Alkaline phosphatase activity in hepatic tissue and serum correlates with amount and type of bile acid load.

Bile acids stimulate synthesis of alkaline phosphatase (ALPase) in the liver. We studied how alterations in bile acid type and load affect ATPase activity in hepatic tissue and in the serum. We increased the load of natural bile acids in rats by bile duct obstruction (BDO) or by creating a shunt between the common bile duct and superior vena cava (choledocho-caval shunt or CCS). Concentration of bile acids and ALPase activity in hepatic tissue rose more rapidly in the BDO model than in CCS. ALPase activity on the hepatocellular surface, normally confined to the canaliculus, spread outward to involve basolateral membrane in livers with high total hepatic ALPase activity. When the bile acid pool was reduced by a 12-hour biliary drainage in the CCS model, surface distribution of ALPase reverted to a nearly normal pattern. We substituted the endogenous bile acid pool with an equimolar amount of the single bile acid, taurocholic (TCA), tauroursocholic, taurohyocholic, or tauroursodeoxycholic acid in the CCS. The first two bile acids have a 12 alpha-hydroxyl group, whereas the latter two do not.
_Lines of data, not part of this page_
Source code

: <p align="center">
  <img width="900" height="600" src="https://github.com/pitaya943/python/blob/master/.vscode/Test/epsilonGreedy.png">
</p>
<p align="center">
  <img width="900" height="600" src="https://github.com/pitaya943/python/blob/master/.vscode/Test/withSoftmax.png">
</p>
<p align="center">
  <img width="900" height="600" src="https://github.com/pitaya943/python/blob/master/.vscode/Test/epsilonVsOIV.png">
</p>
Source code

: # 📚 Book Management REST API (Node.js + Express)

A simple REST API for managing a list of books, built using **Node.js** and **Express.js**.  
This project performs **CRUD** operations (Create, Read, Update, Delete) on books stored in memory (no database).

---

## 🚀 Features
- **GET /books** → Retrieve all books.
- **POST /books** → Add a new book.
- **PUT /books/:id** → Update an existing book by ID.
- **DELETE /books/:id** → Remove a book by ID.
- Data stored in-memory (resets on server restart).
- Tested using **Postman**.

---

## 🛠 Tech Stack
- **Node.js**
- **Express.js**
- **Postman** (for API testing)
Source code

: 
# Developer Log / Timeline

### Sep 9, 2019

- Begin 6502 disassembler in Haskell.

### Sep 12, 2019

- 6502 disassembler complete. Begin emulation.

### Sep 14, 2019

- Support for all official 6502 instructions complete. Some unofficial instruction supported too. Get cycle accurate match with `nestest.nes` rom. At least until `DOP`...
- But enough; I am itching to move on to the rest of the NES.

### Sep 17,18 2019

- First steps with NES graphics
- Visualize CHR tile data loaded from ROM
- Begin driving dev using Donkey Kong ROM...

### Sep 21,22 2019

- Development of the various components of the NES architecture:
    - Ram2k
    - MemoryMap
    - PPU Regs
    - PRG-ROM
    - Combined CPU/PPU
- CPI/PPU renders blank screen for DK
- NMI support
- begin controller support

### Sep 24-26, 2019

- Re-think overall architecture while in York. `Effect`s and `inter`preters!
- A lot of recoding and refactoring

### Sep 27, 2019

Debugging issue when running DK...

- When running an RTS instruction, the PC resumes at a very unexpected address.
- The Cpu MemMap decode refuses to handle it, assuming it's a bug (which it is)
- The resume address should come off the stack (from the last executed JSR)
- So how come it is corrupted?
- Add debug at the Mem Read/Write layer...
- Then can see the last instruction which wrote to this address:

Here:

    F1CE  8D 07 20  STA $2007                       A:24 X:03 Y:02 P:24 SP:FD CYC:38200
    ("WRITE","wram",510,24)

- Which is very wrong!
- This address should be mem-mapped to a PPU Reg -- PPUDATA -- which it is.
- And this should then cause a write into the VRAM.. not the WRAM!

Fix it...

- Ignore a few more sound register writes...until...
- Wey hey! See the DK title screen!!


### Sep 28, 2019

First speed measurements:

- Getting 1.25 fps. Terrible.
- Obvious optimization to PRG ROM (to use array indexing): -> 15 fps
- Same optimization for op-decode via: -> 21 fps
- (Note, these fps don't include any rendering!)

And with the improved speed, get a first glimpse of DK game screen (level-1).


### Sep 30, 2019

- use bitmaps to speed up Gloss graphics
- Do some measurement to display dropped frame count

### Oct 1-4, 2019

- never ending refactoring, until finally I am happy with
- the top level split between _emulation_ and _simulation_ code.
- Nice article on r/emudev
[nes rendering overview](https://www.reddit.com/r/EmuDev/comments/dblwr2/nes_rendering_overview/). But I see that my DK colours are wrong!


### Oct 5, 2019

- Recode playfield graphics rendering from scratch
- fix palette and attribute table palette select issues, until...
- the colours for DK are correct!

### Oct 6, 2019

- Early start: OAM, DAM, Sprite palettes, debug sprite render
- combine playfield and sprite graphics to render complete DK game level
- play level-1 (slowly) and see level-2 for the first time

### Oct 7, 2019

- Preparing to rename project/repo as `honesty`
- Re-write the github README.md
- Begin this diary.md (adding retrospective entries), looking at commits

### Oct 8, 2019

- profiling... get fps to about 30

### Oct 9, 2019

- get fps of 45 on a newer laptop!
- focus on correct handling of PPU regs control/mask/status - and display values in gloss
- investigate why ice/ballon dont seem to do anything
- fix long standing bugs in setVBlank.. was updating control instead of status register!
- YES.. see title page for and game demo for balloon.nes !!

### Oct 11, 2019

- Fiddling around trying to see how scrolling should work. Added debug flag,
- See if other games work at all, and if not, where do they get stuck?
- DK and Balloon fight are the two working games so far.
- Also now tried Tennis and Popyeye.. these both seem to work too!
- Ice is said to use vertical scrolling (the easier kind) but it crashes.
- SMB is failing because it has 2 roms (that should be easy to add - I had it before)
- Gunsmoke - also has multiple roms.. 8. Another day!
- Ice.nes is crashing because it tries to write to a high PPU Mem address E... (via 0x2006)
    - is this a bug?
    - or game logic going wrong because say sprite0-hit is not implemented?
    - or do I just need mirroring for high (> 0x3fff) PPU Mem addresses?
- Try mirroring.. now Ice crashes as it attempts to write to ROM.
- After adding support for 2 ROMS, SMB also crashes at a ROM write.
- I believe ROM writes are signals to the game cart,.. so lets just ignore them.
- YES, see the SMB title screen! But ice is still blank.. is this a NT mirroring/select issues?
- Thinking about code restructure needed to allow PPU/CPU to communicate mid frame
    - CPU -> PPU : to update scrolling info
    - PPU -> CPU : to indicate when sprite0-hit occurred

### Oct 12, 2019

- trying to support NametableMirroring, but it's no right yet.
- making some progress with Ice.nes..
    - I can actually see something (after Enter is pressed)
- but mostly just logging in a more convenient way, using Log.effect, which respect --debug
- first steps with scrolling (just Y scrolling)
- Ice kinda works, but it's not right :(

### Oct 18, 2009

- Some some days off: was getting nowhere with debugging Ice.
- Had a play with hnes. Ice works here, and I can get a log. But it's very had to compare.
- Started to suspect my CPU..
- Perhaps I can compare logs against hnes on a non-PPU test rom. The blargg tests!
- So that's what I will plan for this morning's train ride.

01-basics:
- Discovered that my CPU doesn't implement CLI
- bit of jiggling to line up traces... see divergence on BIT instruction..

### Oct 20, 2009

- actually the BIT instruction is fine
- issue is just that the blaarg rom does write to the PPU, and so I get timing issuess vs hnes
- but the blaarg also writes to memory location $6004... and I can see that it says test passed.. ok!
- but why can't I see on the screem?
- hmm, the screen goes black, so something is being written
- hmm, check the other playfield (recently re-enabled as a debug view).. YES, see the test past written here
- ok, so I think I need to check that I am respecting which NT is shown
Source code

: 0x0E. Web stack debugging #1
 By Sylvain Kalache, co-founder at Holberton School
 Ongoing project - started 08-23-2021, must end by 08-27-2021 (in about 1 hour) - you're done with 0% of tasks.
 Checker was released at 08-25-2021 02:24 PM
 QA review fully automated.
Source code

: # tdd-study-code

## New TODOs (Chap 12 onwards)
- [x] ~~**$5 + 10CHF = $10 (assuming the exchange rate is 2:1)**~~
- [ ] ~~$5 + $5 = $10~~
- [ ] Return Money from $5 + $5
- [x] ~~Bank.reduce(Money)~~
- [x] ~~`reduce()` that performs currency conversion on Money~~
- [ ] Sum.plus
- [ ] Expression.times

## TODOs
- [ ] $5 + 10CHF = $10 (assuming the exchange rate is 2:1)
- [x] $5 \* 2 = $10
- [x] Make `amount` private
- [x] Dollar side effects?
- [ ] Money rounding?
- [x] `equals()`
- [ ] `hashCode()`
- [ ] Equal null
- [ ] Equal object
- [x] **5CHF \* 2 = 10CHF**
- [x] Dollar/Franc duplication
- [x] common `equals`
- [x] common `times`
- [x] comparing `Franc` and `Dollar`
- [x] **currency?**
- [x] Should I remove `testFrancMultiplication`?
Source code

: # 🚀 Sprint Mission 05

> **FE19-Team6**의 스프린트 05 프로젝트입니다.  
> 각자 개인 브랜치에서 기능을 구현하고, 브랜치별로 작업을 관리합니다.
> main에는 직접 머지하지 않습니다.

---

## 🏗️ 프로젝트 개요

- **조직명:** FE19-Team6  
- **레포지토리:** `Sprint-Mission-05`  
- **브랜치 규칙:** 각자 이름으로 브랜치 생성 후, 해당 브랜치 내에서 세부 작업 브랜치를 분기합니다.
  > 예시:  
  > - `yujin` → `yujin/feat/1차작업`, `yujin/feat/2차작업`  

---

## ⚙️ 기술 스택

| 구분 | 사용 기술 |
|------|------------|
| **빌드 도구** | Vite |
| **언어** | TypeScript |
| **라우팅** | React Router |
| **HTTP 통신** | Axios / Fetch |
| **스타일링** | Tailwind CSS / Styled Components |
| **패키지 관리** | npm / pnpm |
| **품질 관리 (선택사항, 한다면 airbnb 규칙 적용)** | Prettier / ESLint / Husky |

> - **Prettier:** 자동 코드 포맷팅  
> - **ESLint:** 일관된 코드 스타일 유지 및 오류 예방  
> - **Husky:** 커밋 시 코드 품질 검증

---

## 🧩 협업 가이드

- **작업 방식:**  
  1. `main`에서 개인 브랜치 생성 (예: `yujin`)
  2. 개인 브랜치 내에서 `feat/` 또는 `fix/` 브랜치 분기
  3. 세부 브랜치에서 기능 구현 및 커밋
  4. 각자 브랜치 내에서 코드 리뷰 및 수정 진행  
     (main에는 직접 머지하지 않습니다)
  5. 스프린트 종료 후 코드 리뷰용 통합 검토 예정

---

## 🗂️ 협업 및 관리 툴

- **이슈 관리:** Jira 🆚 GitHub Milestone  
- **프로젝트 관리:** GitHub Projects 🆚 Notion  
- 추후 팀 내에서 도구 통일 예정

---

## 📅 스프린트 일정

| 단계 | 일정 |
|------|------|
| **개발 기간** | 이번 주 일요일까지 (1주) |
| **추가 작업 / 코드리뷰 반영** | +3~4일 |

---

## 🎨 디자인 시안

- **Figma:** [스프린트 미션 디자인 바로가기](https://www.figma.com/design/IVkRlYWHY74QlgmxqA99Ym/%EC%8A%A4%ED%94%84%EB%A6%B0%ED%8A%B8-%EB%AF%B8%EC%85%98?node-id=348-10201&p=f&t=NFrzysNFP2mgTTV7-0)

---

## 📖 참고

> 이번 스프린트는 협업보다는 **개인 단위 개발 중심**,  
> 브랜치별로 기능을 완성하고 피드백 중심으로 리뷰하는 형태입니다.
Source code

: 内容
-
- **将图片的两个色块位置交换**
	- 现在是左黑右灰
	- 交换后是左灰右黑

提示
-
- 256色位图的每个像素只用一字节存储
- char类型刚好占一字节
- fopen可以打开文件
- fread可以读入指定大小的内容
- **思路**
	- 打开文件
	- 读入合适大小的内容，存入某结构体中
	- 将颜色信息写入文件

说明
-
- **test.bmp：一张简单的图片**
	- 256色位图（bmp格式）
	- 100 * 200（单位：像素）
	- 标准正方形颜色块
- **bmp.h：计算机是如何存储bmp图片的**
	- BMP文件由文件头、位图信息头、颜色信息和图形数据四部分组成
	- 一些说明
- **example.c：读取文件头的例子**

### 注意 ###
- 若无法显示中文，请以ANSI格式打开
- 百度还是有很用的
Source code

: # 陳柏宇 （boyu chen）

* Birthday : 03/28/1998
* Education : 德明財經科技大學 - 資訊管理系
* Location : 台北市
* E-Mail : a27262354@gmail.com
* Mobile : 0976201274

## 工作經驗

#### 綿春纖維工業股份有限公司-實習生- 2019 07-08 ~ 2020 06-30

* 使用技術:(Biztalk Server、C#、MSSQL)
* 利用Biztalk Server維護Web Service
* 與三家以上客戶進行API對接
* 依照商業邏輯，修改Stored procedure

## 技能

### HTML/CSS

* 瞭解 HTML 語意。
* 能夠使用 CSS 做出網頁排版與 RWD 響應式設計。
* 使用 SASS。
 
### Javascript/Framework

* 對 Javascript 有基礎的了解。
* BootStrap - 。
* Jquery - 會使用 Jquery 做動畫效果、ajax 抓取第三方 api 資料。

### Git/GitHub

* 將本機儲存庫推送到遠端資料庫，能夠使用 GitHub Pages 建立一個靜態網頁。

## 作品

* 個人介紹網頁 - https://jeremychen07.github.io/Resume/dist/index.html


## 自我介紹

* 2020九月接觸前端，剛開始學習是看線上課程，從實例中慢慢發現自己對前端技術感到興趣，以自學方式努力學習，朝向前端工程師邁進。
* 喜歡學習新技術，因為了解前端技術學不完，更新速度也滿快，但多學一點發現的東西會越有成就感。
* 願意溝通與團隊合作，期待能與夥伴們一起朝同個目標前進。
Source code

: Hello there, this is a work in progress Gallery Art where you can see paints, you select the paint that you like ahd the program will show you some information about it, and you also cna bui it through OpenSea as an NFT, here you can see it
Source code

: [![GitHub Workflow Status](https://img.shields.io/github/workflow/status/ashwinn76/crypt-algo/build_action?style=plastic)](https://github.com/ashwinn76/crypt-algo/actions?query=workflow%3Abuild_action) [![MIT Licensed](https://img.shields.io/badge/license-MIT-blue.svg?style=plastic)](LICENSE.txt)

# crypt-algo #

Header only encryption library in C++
After 12 hours, hepatic ALPase activity was increased with TCA or tauroursocholic substitution, but not with taurohyocholic or tauroursodeoxycholic. Again, surface distribution of ALPase activity correlated with the tissue ALPase activity. However, the serum activity increased significantly only with TCA, the most detergent of the bile acids. In bile fistula rats only infusion of TCA accelerated biliary secretion of ALPase. The above results suggest that hepatic synthesis and serum activity of ALPase are influenced by two different features of bile acids: the former by structure (the 12 alpha-hydroxyl group) and the latter by a physical property (detergency).